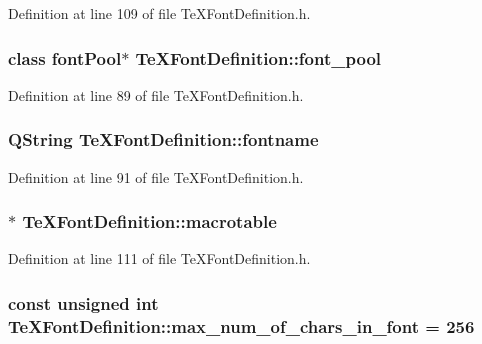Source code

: Definition at line 109 of file Te\+X\+Font\+Definition.\+h.

\hypertarget{classTeXFontDefinition_abc8dfc7c07e8d998150e4ab09f9f9bec}{
\subsubsection[{font\+\_\+pool}]{\setlength{\rightskip}{0pt plus 5cm}class {\bf font\+Pool}$\ast$ Te\+X\+Font\+Definition\+::font\+\_\+pool}}\label{classTeXFontDefinition_abc8dfc7c07e8d998150e4ab09f9f9bec}


Definition at line 89 of file Te\+X\+Font\+Definition.\+h.

\hypertarget{classTeXFontDefinition_a9f1c42427054d44e3a5f110230858c03}{
\subsubsection[{fontname}]{\setlength{\rightskip}{0pt plus 5cm}Q\+String Te\+X\+Font\+Definition\+::fontname}}\label{classTeXFontDefinition_a9f1c42427054d44e3a5f110230858c03}


Definition at line 91 of file Te\+X\+Font\+Definition.\+h.

\hypertarget{classTeXFontDefinition_a03a3d2e16fb85e0847243aec5671c724}{
\subsubsection[{macrotable}]{$\ast$ Te\+X\+Font\+Definition\+::macrotable}}\label{classTeXFontDefinition_a03a3d2e16fb85e0847243aec5671c724}


Definition at line 111 of file Te\+X\+Font\+Definition.\+h.

\hypertarget{classTeXFontDefinition_a542c448736e5c591257ac3889f047d66}{
\subsubsection[{max\+\_\+num\+\_\+of\+\_\+chars\+\_\+in\+\_\+font}]{\setlength{\rightskip}{0pt plus 5cm}const unsigned int Te\+X\+Font\+Definition\+::max\+\_\+num\+\_\+of\+\_\+chars\+\_\+in\+\_\+font = 256\hspace{0.3cm}{\ttfamily [static]}}}\label{classTeXFontDefinition_a542c448736e5c591257ac3889f047d66}


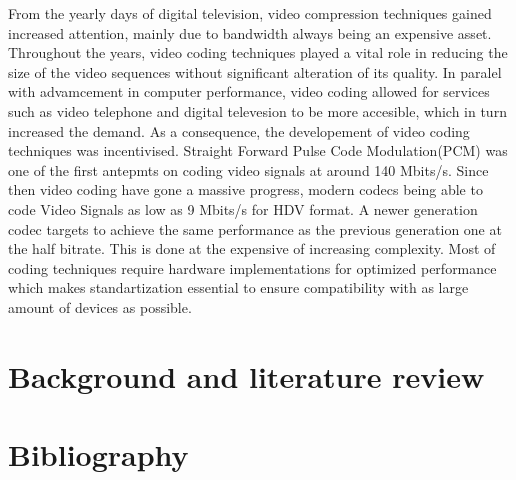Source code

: \documentclass[a4paper,11pt,oneside]{article}
\begin{document}
  



  \indent From the yearly days of digital television, video compression techniques gained increased attention, mainly due to bandwidth always being 
  an expensive asset. Throughout the years, video coding techniques played a vital role in reducing the size of the video sequences without significant
  alteration of its quality. In paralel with advamcement in computer performance, video coding allowed for services such as video telephone and digital 
  televesion to be more accesible, which in turn increased the demand. As a consequence, the developement of video coding techniques was incentivised. 
  Straight Forward Pulse Code Modulation(PCM) was one of the first antepmts on coding video signals at around 140 Mbits/s. Since then video coding 
  have gone a massive progress, modern codecs being able to code Video Signals as low as 9 Mbits/s for HDV format. A newer generation codec targets 
  to achieve the same performance as the previous generation one at the half bitrate. This is done at the expensive of increasing complexity. Most of coding
  techniques require hardware implementations for optimized performance which makes standartization essential to ensure compatibility with as large amount of devices 
  as possible.\cite{ghanbari2011standard}

  \newpage
  \section{Background and literature review}
  






  
  
  


  \newpage
  \section*{Bibliography}
  \printbibliography
\end{document}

········

From the data above, return every line from the line that has "televesion to be" up to and including the line that has "have gone a", exactly.

EXERCISE OUTPUT -
  televesion to be more accesible, which in turn increased the demand. As a consequence, the developement of video coding techniques was incentivised. 
  Straight Forward Pulse Code Modulation(PCM) was one of the first antepmts on coding video signals at around 140 Mbits/s. Since then video coding 
  have gone a massive progress, modern codecs being able to code Video Signals as low as 9 Mbits/s for HDV format. A newer generation codec targets 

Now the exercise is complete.